L'intonation n'est ni martiale ni agressive, la voix est douce, posée. Les mots sont d'une violence rare pour se réjouir de la mort des «idolâtres» du Bataclan, la salle de concert visée par les attentats, qui ont aussi frappé des bars, des restaurants et un stade de soccer.

Et de menacer: cette attaque, qu'a fait 129 morts, «n'est que le début de la tempête et un avertissement pour ceux qui veulent méditer et retirer leurs leçons.»

Fabien Clain, 37 ans, n'appartient pas à la génération des «djihadistes Facebook» partis en Syrie après un embrigadement éclair par internet et dotés d'un bagage religieux sommaire.

Son profil et son passé en font un cadre et un mentor naturels pour les plus jeunes parmi les quelque 850 Français et Belges qui seraient actuellement en Syrie.

Converti à l'islam dans les années 1990, cet homme d'origine réunionnaise (île française de l'Océan indien) semble s'être radicalisé dans la première moitié des années 2000, comme son frère Jean-Michel, 35 ans. Il appartient alors à un groupe de jeunes salafistes radicaux qui fréquentent une salle de prières du quartier sensible du Mirail à Toulouse (sud-est).

«C'était quelqu'un qui était gentil, affable, souriant», se souvient pour l'AFP l'imam, Mamadou Daffé. Au milieu des années 2000, l'imam apprend toutefois qu'il est la cible de critiques des jeunes salafistes. Et en 2005, Clain cesse de venir «parce qu'il n'était pas d'accord avec le prêche», pense Mamadou Daffé.

Le groupe se retrouve volontiers dans un village au sud de Toulouse, Artigat, autour d'un «gourou», Olivier Corel.

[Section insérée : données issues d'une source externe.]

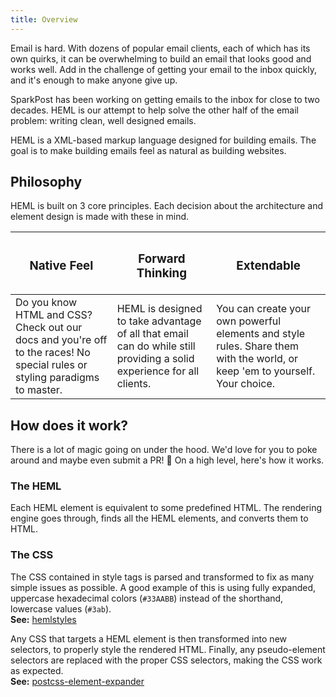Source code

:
 ```yaml
---
title: Overview
---
```


Email is hard. With dozens of popular email clients, each of which has its own quirks, it can be overwhelming to build an email that looks good and works well. Add in the challenge of getting your email to the inbox quickly, and it's enough to make anyone give up.

SparkPost has been working on getting emails to the inbox for close to two decades. HEML is our attempt to help solve the other half of the email problem: writing clean, well designed emails.

HEML is a XML-based markup language designed for building emails. The goal is to make building emails feel as natural as building websites.

## Philosophy

HEML is built on 3 core principles. Each decision about the architecture and element design is made with these in mind.

<div class="fixed-table">

| <h3>Native Feel</h3> | <h3>Forward Thinking</h3> | <h3>Extendable</h3>  |
| --- | --- | --- |
| Do you know HTML and CSS? Check out our docs and you're off to the races! No special rules or styling paradigms to master. | HEML is designed to take advantage of all that email can do while still providing a solid experience for all clients. | You can create your own powerful elements and style rules. Share them with the world, or keep 'em to yourself. Your choice. |

</div>

## How does it work?
There is a lot of magic going on under the hood. We'd love for you to poke around and maybe even submit a PR! 🎉 On a high level, here's how it works.

### The HEML
Each HEML element is equivalent to some predefined HTML. The rendering engine goes through, finds all the HEML elements, and converts them to HTML.

### The CSS

The CSS contained in style tags is parsed and transformed to fix as many simple issues as possible. A good example of this is using fully expanded, uppercase hexadecimal colors (`#33AABB`) instead of the shorthand, lowercase values (`#3ab`).
<br>**See:** [hemlstyles](https://github.com/SparkPost/heml/tree/master/packages/heml-styles)

Any CSS that targets a HEML element is then transformed into new selectors, to properly style the rendered HTML. Finally, any pseudo-element selectors are replaced with the proper CSS selectors, making the CSS work as expected.
<br>**See:** [postcss-element-expander](https://github.com/SparkPost/heml/tree/master/packages/heml-styles/src/plugins/postcss-element-expander)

D'origine syrienne, l'«Émir blanc», aujourd'hui septuagénaire, fait office de «savant en religion» pour ces jeunes qui viennent régulièrement dans sa petite maison écouter ses préceptes.

«Haine contre les incroyants»

Au même titre qu'un autre converti, Thomas Barnouin, Fabien Clain, alias «frère Omar», exerce un ascendant intellectuel certain sur le groupe. Notamment auprès de deux frères, Abdelkader et Mohamed Merah, et d'un de leurs intimes, Sabri Essid.

Surveillé de plus en plus près, le groupe de Toulouse-Artigat apparaît dans les radars de la justice fin 2006. Le 12 décembre, Essid et Barnouin sont interceptés par l'armée syrienne, en route pour combattre les troupes américaines en Irak. Après quelques mois de détention, ils sont remis à la justice française.

Corel et Abdelkader Merah sont entendus sans être inquiétés mais Essid, Barnouin et Clain, présenté comme un «organisateur» de la filière djihadiste, sont condamnés. Le parquet fustige la «haine contre les incroyants» qui anime les membres de la filière.

Aussi Fabien Clain est-il en prison au moment de la campagne d'assassinats de Mohamed Merah, qui a abattu trois militaires ainsi qu'un professeur et trois enfants devant une école juive, à Toulouse et Montauban en mars 2012.

Mais les deux hommes ont correspondu par courrier durant les périodes de détention de Mohamed Merah dans des dossiers de droit commun, comme pendant les années de prison de Clain.

Il se désolidarisera publiquement des crimes du tueur au scooter et, à sa libération, quelques mois après, il ne s'installe pas à Toulouse, mais en Normandie.

Puis sa trace se retrouve en Syrie. Quand y est-il parti? Peut-être à la même période que le clan des Toulousains qui, de manière échelonnée durant le premier semestre 2014, trompent la surveillance des services français.

Cette année, le nom de Fabien Clain est apparu dans l'enquête sur le projet avorté d'attaque d'une église à Villejuif, en banlieue parisienne, en avril.

Samedi, c'est sa voix, selon les services, qui revendique au nom de l'EI le carnage parisien. Sur cet enregistrement, il glorifie les kamikazes, «soldats du califat» qui ont «pris pour cible la capitale des abominations et de la perversion». «Qu'Allah les accepte parmi les martyrs et nous permette de les rejoindre», ajoute la voix.